I'm a proud wearer of my tin foil hat,cause if I've thought about it....so have they.


----------



## KevinB (20 Mar 2008)

Less terrorist -- more leakers to outside sources - presumably for reasons other than terrorism...


[tinfoil]
  Of course if I where at DHTC -- and I did not want to get potentially moved to Trenton with the NBCD coy (now the "elite" JIRU)  and "Advanced Land Warfare Cell" (CABC by another name again) something like this in a dumpster is perfect 
[/tinfoil]


----------



## Kiwi99 (20 Mar 2008)

I agree, of all the people that walked past this garbage can, it was this individual from the Rideau institute that decided to have a look.  Way to conveniant for me to believe.


----------



## PMedMoe (20 Mar 2008)

[sarcasm] Yep, because I *always* root in trash cans looking for important documents.   :  Maybe they'll find the Somalia papers too. [/sarcasm]

Oops, found this statement: "The 26 blueprints were contained in one of seven defense ministry files that a passer-by found *on top of garbage bags* on an Ottawa street."  at Yahoo news  But still, figure the odds.....


----------



## daftandbarmy (20 Mar 2008)

I bet that we are so cunning, that someone planted these fake plans to draw the bad guys off our scent. The REAL secret unit is actually holed up in an abandoned elementary school in rural Saskatchewan.  ;D


----------



## OldSolduer (20 Mar 2008)

Hey guys I've been fitted with a tin foil hockey helmet.....zinnnnnggg.....


----------



## garb811 (20 Mar 2008)

Personally I find it hilarious that "Defence Expert" Steven Staples didn't have a clue what the JNBCD Coy was.

I was going to post a long rant about why this is a trivial security concern but, I'm sorry, this is Walter Mitty shit.  Next thing we know the Rideau Institute is going to be getting it's scoops and scandals via walking past a rock in a park and having the info downloaded onto their PDA...   

David P., if you're reading this, I'm surprised you fell for it too.   :


----------



## Dissident (20 Mar 2008)

garb811 said:
			
		

> Personally I find it hilarious that "Defence Expert" Steven Staples didn't have a clue what the JNBCD Coy was.



Ouch.


----------



## geo (20 Mar 2008)

Well, blueprints are numbered.
Check out it's serial number and have a chat with the winner who has/had the lucky number.

pert simple really!


----------



## Blackadder1916 (20 Mar 2008)

Weinie said:
			
		

> It get's better. The _*one*_ set of blueprints he picks out of many, just "happen" to be the ones for the CJIRU.



http://www.canada.com/ottawacitizen/news/story.html?id=a6c9fc28-8ffb-4d32-a31a-5ffacd713bb8


> Each page is marked "National Defence, Project No. IE070599, NBCD Company, 8 Wing, Trenton, *electrical site plan*."

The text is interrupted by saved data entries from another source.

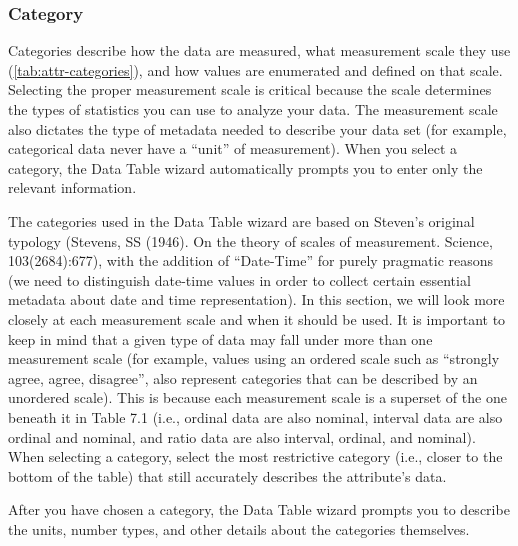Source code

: \subsubsection*{Category}
\label{sec:table-attribute-category}

Categories describe how the data are measured, what measurement scale
they use (\autoref{tab:attr-categories}), and how values are enumerated
and defined on that scale. Selecting the proper measurement scale is
critical because the scale determines the types of statistics you can
use to analyze your data. The measurement scale also dictates the type
of metadata needed to describe your data set (for example, categorical
data never have a ``unit'' of measurement). When you select a category,
the Data Table wizard automatically prompts you to enter only the
relevant information.

The categories used in the Data Table wizard are based on Steven's
original typology (Stevens, SS (1946). On the theory of scales of
measurement. Science, 103(2684):677), with the addition of ``Date-Time''
for purely pragmatic reasons (we need to distinguish date-time values in
order to collect certain essential metadata about date and time
representation). In this section, we will look more closely at each
measurement scale and when it should be used. It is important to keep in
mind that a given type of data may fall under more than one measurement
scale (for example, values using an ordered scale such as ``strongly
agree, agree, disagree'', also represent categories that can be described
by an unordered scale). This is because each measurement scale is a
superset of the one beneath it in Table 7.1 (i.e., ordinal data are also
nominal, interval data are also ordinal and nominal, and ratio data are
also interval, ordinal, and nominal). When selecting a category, select
the most restrictive category (i.e., closer to the bottom of the table)
that still accurately describes the attribute's data.

After you have chosen a category, the Data Table wizard prompts you to
describe the units, number types, and other details about the categories
themselves.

My guess is the other rolls of plans would have been for the same project but marked for other elements of the design such as, Architectural, Structural, Civil, Electrical, Mechanical, Plumbing, Landscaping.


----------



## AffLicTioN (20 Mar 2008)

I couldn't get the link to work so i found a different one for anyone interested.

http://www.nationalpost.com/news/story.html?id=389174


----------



## blacktriangle (20 Mar 2008)

Inside job anyone? Geo is that what you're thinking? I also love the part where the RI man states that he only took one out of 6 or 7, thus insinuating that the others could be in the hands of enemies. 

For all we know, there was only 1, and it might have been leaked to him. It makes for all too convenient of a sh*tstorm.

EDIT: Mark thanks for sharing


----------



## MarkOttawa (20 Mar 2008)

Mr ******** also posted about this at his blog (actually worth reading as to how the find was handled, with his help); a wonderful excerpt:
http://communities.canada.com/ottawacitizen/blogs/defencewatch/default.aspx


> ...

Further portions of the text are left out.